Optimizing first-time-in-human trial design for studying dose proportionality

Optimizing first-time-in-human trial design for studying dose proportionality

Yin, Yin

Mixed effect models are becoming common in analyzing data from clinical trials involving several measurements for each subject. However designs using mixed effect models have not received as much attention. Data collected from first-time-in-human studies are frequently used for studying dose proportionality. Two design types were evaluated theoretically for a hypothetical study conducted at six doses evenly spaced on a log scale for a drug whose AUC-dose relationship can be described by a mixed effect power model. In sequential panel design, subjects receive consecutive doses and in alternate panel design, subjects receive nonconsecutive doses. Sample sizes required to characterize the AUC-dose relationship to the same level of precision by both designs were calculated at given inter- and intra-subject variabilities. The conclusion is that an alternate panel design always requires fewer subjects than a sequential panel design. In many common cases, less than half as many subjects are required.
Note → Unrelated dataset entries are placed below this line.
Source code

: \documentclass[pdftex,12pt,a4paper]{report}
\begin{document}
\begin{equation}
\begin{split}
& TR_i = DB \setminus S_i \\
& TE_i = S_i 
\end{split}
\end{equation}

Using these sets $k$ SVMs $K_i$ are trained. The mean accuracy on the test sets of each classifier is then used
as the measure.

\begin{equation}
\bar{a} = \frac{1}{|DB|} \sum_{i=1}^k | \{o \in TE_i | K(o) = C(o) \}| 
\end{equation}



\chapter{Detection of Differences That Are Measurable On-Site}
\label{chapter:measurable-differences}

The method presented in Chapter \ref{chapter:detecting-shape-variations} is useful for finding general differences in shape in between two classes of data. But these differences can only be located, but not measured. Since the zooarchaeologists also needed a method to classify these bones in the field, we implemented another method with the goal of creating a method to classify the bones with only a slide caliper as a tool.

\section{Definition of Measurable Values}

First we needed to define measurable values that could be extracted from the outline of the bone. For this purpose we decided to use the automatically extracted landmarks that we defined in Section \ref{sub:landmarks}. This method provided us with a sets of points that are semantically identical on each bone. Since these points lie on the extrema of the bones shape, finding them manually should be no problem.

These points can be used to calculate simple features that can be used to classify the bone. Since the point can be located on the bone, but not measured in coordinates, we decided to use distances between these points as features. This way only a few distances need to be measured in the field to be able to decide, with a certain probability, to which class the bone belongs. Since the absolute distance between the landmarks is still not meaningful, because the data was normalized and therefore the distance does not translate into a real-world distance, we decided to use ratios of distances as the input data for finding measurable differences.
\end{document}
Key Words: Dose proportionality; First-time-in-human (FTIH); Power model; Mixed effect model; Design

INTRODUCTION

THE USUAL OBJECTIVES of a first-time-in-human (FTIH) study for an investigational drug are to assess the safety/tolerability and the pharmacokinetics of the compound over a range of doses. Dose proportionality, one aspect of pharmacokinetics, characterizes whether a change in the dose results in a proportional change in the maximum circulating concentration (C ^sup MAX^) or the systemic exposure, which is usually represented by the area under the circulating concentration versus time curve (AUC). Early understanding of the dose proportionality is important for several reasons:

1. It helps guide dose selection for subsequent clinical trials,

2. It determines the regimen for dosage adjustment in clinical practice and the need for therapeutic concentration monitoring, and

3. It contributes to the evaluation of the ease of clinical use and, therefore, the commercial viability of a potential product.

Since in FTIH studies a wide range of doses are given in a controlled environment where the safety of the test subjects is closely monitored, these studies are ideal opportunities for investigating dose proportionality. Given the dose levels to be tested, among the key questions often asked about the design of a FTIH study are:

* How many subjects should receive each dose? and

* How many and which doses each subject should receive?

Mixed effect models are now increasingly widely employed to describe the relationships among dose, concentration, and response data collected in clinical trials. However, less progress has been made in applying this approach in trial designs. Using a mixed effect model, we evaluated FTIH design alternatives for their precision in estimating dose proportionality.

The designs will be described in the next section. The power model will then be reviewed, followed by the results and an example, discussion, and the conclusion.

CONCLUSION

Alternate panel designs are preferred over sequential panel designs in assessing dose proportionality using a mixed effect power model, especially when intrasubject variability is small. Therefore, without sacrificing safety concerns, alternate panel designs should be used to increase efficiency.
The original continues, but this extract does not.